The task: Leave the pictures out. Retype exactly the lines below from the one containing "happens way faster)." through the one containing "- Once your", and no others.

======== Records for processing ========

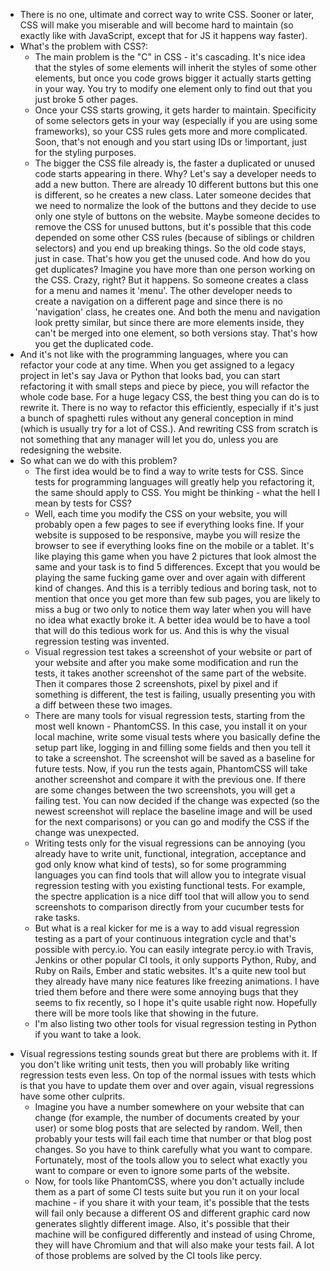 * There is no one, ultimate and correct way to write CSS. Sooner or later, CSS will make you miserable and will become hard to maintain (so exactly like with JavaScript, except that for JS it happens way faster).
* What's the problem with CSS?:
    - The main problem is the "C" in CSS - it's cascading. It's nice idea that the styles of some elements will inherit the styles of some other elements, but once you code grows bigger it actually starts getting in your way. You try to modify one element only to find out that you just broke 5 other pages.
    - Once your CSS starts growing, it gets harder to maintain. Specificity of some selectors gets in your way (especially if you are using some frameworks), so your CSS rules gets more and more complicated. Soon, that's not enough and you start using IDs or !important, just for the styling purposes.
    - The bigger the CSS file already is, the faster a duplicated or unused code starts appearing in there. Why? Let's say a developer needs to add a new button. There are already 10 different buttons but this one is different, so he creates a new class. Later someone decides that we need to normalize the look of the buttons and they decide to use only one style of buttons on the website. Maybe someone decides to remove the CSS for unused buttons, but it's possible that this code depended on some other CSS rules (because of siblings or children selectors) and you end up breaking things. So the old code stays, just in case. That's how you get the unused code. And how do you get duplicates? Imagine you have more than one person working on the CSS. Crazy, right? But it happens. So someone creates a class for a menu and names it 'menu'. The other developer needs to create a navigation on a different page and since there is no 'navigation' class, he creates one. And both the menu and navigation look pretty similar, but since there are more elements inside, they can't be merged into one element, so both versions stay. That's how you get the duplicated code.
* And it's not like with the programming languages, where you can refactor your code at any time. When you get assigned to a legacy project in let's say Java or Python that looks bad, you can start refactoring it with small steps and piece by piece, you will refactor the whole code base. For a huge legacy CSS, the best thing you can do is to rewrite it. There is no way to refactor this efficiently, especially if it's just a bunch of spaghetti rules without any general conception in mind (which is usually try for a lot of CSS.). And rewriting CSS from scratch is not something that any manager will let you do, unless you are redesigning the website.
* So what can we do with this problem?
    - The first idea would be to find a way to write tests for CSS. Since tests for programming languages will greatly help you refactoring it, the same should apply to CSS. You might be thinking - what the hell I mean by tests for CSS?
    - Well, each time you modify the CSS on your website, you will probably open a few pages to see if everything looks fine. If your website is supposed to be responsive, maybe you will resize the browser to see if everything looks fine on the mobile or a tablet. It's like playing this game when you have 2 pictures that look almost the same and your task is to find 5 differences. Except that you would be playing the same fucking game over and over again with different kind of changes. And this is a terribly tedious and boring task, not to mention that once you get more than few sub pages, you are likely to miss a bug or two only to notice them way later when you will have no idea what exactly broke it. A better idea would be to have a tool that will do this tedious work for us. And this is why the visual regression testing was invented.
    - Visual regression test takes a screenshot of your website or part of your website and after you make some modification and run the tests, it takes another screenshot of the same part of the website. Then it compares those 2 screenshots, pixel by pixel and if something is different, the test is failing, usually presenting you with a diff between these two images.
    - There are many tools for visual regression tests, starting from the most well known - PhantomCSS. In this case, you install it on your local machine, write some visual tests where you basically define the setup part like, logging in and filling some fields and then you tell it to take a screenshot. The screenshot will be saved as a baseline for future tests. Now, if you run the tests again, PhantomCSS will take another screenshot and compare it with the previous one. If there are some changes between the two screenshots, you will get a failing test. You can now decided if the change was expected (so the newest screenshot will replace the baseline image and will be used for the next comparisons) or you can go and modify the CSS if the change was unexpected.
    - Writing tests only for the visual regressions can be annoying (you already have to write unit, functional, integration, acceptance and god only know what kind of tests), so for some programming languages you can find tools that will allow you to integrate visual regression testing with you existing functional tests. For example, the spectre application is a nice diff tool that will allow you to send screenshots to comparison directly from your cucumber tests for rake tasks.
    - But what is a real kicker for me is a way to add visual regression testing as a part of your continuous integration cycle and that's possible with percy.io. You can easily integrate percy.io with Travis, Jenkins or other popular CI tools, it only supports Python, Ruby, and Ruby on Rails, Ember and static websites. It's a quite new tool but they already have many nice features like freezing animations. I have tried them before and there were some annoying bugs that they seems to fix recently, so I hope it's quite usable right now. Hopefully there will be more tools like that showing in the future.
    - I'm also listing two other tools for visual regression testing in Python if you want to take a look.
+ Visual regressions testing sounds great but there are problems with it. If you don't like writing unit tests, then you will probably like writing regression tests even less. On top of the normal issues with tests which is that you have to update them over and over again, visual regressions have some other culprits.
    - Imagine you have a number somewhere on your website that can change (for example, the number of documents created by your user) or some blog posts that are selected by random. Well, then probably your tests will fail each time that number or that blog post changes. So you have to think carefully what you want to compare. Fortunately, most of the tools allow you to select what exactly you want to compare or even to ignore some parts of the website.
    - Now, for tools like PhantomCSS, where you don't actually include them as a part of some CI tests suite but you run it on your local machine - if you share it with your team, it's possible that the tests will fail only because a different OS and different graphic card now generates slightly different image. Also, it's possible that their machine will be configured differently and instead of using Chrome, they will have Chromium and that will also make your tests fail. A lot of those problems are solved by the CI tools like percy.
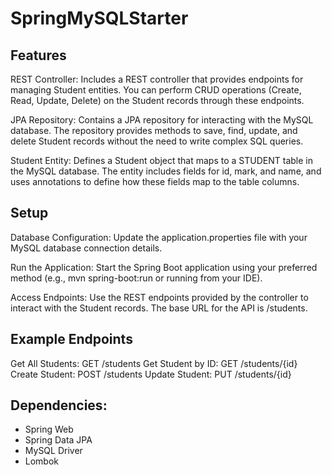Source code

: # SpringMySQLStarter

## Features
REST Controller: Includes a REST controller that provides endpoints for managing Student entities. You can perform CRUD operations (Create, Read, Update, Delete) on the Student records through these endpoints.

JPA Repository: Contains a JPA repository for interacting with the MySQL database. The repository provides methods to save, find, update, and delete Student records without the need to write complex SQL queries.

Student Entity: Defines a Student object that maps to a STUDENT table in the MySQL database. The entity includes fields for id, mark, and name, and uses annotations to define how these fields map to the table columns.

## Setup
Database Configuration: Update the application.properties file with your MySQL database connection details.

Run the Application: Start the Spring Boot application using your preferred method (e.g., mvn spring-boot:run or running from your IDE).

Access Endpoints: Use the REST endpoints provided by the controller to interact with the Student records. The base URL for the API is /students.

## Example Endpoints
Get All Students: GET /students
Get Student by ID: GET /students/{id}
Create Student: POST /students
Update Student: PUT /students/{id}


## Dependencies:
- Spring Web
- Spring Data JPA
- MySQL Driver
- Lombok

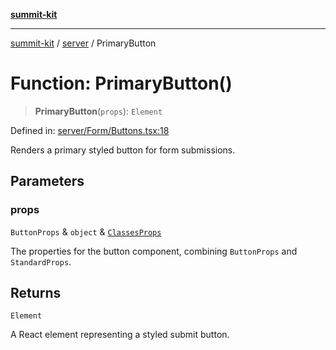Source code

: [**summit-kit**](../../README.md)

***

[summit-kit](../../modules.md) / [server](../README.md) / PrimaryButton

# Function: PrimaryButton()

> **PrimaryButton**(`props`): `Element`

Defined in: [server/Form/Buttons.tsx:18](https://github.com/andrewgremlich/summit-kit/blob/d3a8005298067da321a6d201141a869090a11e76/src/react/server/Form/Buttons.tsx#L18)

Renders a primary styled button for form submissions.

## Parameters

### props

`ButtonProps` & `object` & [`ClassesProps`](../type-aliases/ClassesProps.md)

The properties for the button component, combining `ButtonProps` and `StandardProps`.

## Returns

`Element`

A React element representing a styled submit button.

========
======== Records for processing ========

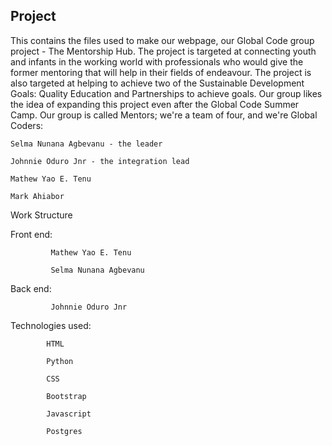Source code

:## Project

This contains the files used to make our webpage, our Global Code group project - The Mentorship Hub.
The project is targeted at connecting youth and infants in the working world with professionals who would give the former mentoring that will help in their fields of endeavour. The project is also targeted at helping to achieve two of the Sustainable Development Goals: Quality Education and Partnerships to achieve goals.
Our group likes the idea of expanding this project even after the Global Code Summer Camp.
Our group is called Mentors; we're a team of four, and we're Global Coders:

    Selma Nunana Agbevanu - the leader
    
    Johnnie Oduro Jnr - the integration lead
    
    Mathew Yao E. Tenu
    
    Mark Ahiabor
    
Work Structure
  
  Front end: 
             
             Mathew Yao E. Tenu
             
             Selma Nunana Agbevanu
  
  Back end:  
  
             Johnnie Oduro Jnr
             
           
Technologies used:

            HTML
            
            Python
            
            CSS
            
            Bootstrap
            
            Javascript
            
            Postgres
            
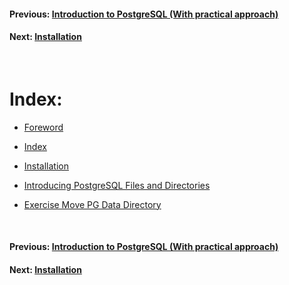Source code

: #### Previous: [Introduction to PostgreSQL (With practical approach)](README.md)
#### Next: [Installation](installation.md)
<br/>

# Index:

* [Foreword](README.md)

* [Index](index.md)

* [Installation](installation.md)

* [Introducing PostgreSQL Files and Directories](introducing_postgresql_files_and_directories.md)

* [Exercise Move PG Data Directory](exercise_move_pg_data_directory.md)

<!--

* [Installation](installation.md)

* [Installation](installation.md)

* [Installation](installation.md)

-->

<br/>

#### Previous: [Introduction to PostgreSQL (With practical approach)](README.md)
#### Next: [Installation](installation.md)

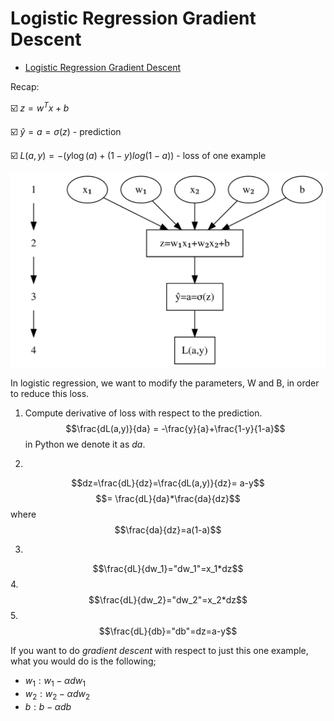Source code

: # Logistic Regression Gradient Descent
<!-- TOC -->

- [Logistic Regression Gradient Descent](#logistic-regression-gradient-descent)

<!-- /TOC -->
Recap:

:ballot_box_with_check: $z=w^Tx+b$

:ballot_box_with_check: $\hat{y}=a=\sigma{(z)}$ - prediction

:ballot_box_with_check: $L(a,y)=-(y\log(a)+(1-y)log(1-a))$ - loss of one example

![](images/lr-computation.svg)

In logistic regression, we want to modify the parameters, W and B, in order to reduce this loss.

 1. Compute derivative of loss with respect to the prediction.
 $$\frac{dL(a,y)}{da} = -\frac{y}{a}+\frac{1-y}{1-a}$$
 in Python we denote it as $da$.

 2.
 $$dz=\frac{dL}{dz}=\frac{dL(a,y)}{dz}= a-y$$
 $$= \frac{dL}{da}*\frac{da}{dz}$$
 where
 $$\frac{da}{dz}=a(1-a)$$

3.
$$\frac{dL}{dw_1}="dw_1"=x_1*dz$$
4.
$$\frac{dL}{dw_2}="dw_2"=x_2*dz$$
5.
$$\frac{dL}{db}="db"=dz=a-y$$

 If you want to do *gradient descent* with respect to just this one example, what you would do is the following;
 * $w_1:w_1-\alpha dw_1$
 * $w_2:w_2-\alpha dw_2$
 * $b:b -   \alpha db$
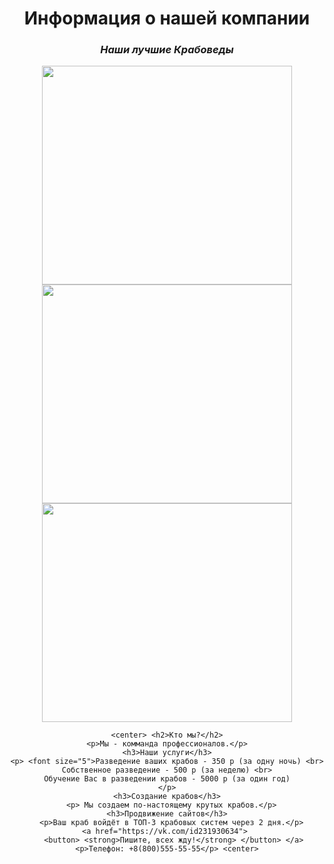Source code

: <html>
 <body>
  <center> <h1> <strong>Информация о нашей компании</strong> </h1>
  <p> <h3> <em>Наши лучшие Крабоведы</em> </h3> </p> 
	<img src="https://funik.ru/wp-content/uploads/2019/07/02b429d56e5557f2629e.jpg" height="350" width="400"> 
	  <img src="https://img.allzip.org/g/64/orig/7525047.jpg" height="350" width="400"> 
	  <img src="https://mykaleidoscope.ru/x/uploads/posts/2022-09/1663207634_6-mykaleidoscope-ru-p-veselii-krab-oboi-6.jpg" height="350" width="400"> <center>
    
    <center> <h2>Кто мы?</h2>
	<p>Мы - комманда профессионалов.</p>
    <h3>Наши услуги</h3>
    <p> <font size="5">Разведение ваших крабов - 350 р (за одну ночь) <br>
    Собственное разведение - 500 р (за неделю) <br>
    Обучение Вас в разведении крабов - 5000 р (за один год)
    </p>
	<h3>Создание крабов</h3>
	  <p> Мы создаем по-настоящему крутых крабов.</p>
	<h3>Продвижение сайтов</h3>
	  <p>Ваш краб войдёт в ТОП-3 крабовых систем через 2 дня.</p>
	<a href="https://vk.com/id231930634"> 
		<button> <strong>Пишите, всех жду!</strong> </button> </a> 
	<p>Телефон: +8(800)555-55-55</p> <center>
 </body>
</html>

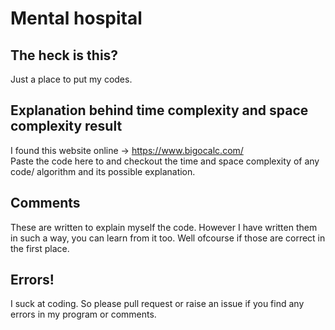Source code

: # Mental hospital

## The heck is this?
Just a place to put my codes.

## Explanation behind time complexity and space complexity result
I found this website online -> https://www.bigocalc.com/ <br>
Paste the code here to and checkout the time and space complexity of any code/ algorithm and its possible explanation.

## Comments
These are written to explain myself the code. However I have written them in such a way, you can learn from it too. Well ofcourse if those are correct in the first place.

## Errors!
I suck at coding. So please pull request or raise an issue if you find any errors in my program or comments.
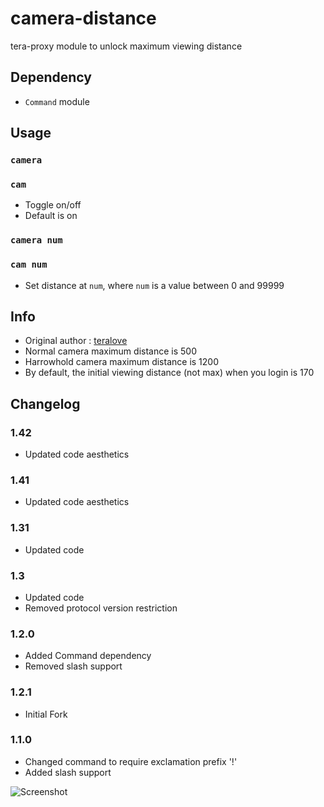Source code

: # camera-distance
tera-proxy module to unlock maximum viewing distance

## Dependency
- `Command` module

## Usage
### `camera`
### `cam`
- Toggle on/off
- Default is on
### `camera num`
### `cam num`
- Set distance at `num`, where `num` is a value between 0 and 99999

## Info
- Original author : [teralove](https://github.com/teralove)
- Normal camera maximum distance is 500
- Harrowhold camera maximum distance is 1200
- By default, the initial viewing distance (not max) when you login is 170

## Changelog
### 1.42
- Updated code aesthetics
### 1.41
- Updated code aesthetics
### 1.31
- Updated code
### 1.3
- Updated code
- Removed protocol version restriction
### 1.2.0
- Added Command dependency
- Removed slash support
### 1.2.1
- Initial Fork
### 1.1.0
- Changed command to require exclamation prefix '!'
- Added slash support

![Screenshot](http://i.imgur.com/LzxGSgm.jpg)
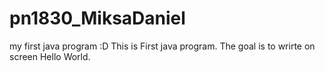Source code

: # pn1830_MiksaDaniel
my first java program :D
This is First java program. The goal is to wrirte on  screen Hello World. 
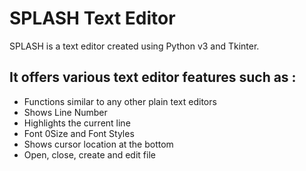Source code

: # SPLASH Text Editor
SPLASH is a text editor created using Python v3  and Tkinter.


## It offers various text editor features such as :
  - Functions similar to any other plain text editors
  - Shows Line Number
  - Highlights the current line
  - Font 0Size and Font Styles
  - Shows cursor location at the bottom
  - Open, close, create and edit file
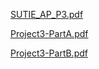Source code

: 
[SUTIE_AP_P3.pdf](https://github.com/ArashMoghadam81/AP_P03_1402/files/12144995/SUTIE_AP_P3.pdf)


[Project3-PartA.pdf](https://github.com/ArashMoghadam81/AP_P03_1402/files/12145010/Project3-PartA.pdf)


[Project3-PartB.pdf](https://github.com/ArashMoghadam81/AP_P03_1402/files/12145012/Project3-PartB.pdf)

========
======== Records for processing ========

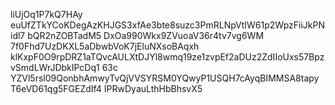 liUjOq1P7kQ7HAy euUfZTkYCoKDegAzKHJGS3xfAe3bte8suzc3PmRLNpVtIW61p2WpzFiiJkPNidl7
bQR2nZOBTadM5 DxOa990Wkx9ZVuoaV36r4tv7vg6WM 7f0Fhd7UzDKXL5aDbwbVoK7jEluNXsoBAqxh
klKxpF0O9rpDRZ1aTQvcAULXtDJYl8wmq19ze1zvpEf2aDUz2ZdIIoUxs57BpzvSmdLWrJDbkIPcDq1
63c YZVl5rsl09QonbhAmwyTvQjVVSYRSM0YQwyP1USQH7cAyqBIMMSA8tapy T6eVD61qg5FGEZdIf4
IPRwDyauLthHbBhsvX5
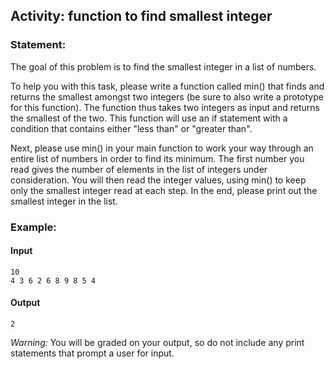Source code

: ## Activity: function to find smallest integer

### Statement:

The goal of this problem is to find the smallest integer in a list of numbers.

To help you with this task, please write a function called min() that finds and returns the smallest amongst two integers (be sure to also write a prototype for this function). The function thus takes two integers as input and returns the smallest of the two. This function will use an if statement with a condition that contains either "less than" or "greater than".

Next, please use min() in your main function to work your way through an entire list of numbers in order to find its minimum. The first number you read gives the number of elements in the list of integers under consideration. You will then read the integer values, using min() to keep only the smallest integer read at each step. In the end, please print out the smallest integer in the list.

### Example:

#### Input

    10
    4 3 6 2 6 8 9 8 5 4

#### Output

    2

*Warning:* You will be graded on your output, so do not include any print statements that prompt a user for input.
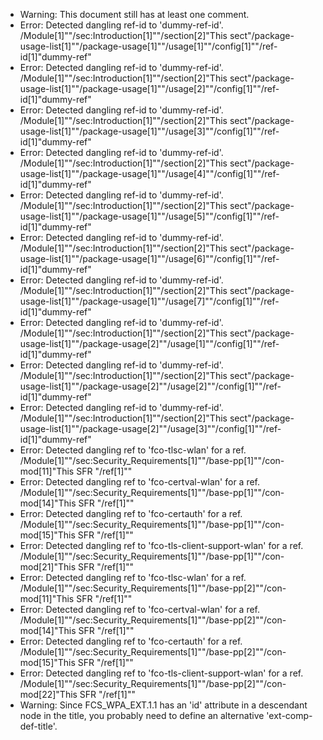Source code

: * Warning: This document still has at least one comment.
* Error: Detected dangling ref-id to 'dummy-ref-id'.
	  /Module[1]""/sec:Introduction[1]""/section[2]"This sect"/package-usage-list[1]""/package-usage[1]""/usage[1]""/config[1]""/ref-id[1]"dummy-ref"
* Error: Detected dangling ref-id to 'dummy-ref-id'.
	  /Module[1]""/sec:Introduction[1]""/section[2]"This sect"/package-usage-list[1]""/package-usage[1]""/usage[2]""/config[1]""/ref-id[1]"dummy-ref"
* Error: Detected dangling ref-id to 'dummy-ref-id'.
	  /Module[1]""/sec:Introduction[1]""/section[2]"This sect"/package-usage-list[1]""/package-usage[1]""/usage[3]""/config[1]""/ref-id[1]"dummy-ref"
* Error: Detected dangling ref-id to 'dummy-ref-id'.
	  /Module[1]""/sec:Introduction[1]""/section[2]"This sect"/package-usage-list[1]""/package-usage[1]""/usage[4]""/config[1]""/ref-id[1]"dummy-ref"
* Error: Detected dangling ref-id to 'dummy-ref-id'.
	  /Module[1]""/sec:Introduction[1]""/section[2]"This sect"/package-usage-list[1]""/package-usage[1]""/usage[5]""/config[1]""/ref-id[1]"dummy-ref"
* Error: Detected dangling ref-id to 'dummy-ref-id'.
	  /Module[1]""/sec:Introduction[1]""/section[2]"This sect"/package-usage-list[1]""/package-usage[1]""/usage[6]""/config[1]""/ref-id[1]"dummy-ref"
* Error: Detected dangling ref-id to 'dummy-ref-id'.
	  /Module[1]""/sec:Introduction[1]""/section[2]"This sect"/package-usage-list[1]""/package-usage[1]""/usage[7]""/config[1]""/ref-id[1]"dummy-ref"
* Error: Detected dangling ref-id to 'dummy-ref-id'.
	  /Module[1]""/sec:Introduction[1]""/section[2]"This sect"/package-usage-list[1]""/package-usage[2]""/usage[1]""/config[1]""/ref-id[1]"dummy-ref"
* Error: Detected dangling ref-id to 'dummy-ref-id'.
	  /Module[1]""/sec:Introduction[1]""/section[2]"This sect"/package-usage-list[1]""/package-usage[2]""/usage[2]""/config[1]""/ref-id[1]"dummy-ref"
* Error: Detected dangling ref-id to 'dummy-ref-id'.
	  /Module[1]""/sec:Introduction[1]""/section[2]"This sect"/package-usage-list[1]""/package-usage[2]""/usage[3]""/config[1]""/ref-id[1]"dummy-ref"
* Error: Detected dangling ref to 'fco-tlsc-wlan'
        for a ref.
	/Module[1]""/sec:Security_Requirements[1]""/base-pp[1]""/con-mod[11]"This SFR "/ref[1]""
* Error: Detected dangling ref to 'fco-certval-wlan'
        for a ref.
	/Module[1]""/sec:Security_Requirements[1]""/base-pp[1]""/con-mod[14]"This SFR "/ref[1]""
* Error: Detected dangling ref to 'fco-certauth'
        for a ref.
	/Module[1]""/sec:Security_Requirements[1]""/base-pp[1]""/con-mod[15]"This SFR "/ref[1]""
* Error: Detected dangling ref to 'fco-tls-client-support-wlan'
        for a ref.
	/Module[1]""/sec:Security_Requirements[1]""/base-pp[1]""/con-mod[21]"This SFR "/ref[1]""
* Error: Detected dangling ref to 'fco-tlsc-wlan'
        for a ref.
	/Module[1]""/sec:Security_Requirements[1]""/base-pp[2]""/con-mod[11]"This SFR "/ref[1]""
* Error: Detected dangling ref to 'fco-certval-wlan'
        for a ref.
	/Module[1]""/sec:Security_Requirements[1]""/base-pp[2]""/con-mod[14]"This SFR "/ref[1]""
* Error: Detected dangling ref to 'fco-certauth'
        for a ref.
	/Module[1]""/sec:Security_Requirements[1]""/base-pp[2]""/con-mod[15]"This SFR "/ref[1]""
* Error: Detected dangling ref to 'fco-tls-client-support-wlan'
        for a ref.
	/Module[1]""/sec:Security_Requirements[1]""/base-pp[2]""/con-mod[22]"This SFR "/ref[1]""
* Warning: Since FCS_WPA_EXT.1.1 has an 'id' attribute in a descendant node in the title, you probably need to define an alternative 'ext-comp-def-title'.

========

Answer box:
 * There is no one, ultimate and correct way to write CSS. Sooner or later, CSS will make you miserable and will become hard to maintain (so exactly like with JavaScript, except that for JS it happens way faster).
* What's the problem with CSS?:
    - The main problem is the "C" in CSS - it's cascading. It's nice idea that the styles of some elements will inherit the styles of some other elements, but once you code grows bigger it actually starts getting in your way. You try to modify one element only to find out that you just broke 5 other pages.
    - Once your CSS starts growing, it gets harder to maintain. Specificity of some selectors gets in your way (especially if you are using some frameworks), so your CSS rules gets more and more complicated. Soon, that's not enough and you start using IDs or !important, just for the styling purposes.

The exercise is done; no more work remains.